SAN DIEGO — Two senior figures supporting California Coast Credit Union’s lawsuit to enforce its proposed merger with San Diego County Credit Union (SDCCU) argue in sworn court filings that regulatory concerns cited by SDCCU were overstated, misinterpreted or based on theoretical risk rather than evidence of wrongdoing.
As the CU Daily has also been reporting, the two CUs had initially announced plans to combine and create a $13.6-billion institution. But the situation soured and the $3.3-billion California Coast Credit Union sued the $9.2-billion San Diego County Credit Union in California Superior Court, alleging SDCCU improperly terminated an agreement to merge the two San Diego-based cooperatives.
San Diego County CU has responded by saying it has sought to end its proposed merger with California Coast Credit Union after NCUA raised concerns about the combination and after determining that compliance risks and cultural deficiencies at Cal Coast posed unacceptable threats to members, according to an 18-page sworn declaration filed Feb. 5 in San Diego Superior Court.

But the CEO of California Coast CU, Todd Lane, has accused San Diego County Credit Union of suffering from a “management-manufactured liquidity crisis” and paying its top executives tens of millions of dollars, as part of a court filing seeking to block SDCCU from terminating a proposed merger between the two institutions, as the CU Daily reported here.
Statements From Executive, Consultant
In a new review of documents in the case ty the CU Daily, declarations have been submitted by California Coast Chief Audit & Risk Officer Kellen C. Gill and banking consultant David Abshier.
Gill told the court that the merger agreement explicitly contemplated that SDCCU’s policies would govern the combined credit union because SDCCU, as the larger institution, was already overseen by the National Credit Union Administration’s Office of National Examinations and Supervision, known as ONES.
Gill further stated that California Coast “consistently and repeatedly affirmed” that understanding throughout integration planning and communications with SDCCU executives.
What was Envisioned
Abshier’s declaration similarly states that the transaction structure envisioned SDCCU as the surviving legal entity, operating under its charter while integrating selected California Coast programs where appropriate.
Meanwhile, Gill also disputed suggestions that internal working documents reflected an effort to alter SDCCU governance, saying draft comparison materials were created only to identify whether any California Coast procedures might enhance SDCCU’s existing framework.
Point of Contention
The court documents reveal a major point of contention involves a series of legal analyses commissioned during integration.
Gill said those memoranda were intended to “help inform decision-making around regulatory compliance” and support due diligence, not to identify violations.
He asserted:
- The memos did not identify any actual legal or regulatory violation by California Coast.
- They provided risk-based guidance for business decisions, weighing costs and benefits rather than concluding misconduct.
Gill said he was unaware of documented allegations of disparate treatment or regulatory breaches tied to the practices discussed.
‘Assumed Allegations’
Abshier’s declaration to the court echoed that view, stating that the criticisms relied on “assumed allegations” and were not supported by objective evidence of supervisory concern or consumer harm.
Operational Issues
In his statement, Gill addressed several operational issues cited by SDCCU in its filings, including:

Negotiated CD Rates
Gill said a legal review concluded there was “no current federal prohibition” on individualized certificate-of-deposit pricing, though regulators could scrutinize unfair application.
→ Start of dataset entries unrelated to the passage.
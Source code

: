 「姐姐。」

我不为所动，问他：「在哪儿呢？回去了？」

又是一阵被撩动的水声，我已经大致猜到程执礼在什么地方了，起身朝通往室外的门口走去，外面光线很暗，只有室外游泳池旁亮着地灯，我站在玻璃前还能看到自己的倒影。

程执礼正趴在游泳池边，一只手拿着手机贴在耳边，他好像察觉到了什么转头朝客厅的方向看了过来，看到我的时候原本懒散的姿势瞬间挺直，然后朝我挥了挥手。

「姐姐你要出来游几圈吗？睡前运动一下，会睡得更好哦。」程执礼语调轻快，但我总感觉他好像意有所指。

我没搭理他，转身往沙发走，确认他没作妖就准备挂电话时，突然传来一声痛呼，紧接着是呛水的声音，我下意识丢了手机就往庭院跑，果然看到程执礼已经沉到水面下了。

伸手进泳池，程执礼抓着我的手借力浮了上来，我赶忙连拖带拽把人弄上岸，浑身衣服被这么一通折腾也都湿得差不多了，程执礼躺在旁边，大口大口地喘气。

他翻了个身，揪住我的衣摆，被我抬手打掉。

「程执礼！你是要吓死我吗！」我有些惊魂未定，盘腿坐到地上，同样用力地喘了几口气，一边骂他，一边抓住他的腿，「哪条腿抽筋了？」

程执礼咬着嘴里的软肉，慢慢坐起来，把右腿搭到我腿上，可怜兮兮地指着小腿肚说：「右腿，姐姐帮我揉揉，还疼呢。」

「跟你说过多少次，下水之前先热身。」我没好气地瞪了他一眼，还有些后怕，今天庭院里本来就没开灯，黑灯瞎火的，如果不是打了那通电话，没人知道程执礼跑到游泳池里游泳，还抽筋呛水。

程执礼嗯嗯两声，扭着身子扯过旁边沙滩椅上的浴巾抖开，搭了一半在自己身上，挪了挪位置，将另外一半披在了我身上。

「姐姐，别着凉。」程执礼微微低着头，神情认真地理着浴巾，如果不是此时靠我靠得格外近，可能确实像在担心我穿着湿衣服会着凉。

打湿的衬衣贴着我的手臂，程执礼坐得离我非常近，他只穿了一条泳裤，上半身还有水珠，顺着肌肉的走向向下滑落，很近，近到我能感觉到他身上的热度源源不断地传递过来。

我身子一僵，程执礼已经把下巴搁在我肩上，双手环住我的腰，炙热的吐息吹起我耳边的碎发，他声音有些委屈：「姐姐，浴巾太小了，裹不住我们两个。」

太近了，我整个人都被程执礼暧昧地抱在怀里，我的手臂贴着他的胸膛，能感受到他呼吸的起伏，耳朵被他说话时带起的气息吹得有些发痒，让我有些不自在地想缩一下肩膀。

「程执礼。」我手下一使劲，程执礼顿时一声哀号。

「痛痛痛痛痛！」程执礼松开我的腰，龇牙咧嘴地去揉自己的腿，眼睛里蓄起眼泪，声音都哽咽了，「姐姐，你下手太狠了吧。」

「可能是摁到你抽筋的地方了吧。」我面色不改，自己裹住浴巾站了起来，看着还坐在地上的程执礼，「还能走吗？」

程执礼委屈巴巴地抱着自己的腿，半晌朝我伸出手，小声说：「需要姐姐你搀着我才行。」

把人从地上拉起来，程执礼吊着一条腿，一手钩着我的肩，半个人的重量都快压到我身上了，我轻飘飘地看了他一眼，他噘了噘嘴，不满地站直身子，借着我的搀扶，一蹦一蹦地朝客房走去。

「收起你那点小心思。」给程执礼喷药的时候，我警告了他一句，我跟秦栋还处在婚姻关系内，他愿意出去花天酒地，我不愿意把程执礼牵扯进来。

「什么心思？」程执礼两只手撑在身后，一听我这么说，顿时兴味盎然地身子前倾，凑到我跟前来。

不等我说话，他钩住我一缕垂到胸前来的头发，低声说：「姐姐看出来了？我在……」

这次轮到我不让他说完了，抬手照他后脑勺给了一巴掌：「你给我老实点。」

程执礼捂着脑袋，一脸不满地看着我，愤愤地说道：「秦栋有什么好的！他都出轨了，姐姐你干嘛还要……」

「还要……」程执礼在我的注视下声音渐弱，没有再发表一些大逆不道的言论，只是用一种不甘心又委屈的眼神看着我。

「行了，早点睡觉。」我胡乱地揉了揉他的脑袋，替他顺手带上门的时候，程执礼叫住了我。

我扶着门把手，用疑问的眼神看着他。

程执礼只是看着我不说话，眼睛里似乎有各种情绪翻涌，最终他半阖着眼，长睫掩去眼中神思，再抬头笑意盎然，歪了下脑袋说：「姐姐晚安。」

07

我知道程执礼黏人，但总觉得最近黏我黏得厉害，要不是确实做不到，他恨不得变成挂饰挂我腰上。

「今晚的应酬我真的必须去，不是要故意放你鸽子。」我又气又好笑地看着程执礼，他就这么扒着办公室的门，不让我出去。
He denied claims the program was hidden from regulators or inherently noncompliant.
Technology Loan Program
Gill said loans offered to university students and faculty were documented and later reclassified in regulatory reports to address SDCCU’s concerns, even though California Coast did not believe the original reporting was incorrect.
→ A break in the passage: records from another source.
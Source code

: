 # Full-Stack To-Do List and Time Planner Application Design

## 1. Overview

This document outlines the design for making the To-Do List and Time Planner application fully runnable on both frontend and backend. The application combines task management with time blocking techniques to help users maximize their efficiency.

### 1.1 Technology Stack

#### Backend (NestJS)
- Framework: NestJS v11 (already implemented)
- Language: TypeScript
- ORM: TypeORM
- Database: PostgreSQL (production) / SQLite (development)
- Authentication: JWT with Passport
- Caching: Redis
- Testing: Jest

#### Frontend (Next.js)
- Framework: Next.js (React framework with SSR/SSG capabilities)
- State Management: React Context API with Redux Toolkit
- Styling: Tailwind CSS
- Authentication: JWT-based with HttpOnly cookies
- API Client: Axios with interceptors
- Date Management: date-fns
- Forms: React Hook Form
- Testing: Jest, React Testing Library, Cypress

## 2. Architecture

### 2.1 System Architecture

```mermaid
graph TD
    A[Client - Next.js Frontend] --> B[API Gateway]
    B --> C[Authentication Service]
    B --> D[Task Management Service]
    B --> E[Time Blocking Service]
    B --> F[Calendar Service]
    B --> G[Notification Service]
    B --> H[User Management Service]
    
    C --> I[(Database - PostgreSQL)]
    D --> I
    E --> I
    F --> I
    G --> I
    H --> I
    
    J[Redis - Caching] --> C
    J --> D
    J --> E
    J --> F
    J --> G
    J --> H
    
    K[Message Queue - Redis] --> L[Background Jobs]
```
Abshier said he concluded the record did not demonstrate the program created supervisory risk or regulatory noncompliance.
Spanish-Language Courtesy Disclosures
Gill said bilingual materials were optional copies provided after execution of English documents and later discontinued to avoid dispute.
Abshier characterized their use as limited and supplemental rather than a systemic disclosure failure.
Marketing of Investment Products
Gill said legal review found no explicit regulatory prohibition, recommending only “modest enhancements” to mitigate risk.
Regulators Evaluate Systems, Not Isolated Issues
Abshier, who said he is a former federal examiner who has been retained as an expert, framed the dispute around how regulators assess compliance.
In his statement, he described a compliance management system as the governance and monitoring structure designed to ensure adherence to law and manage risk across the institution.
Regulatory evaluations, he said, focus on whether the overall system is reasonably designed to prevent and correct problems — not whether theoretical risks can be identified in isolation.
Abshier said it is his opinion the matters cited in support of terminating the merger were “theoretical, limited in scope, remediated, and would not reasonably be expected” to produce material supervisory concerns.
Due Diligence History Also Highlighted
Abshier noted that outside firms conducted due-diligence before the agreement was finalized and that findings reported to leadership did not identify material issues, after which SDCCU leadership recommended proceeding with the merger.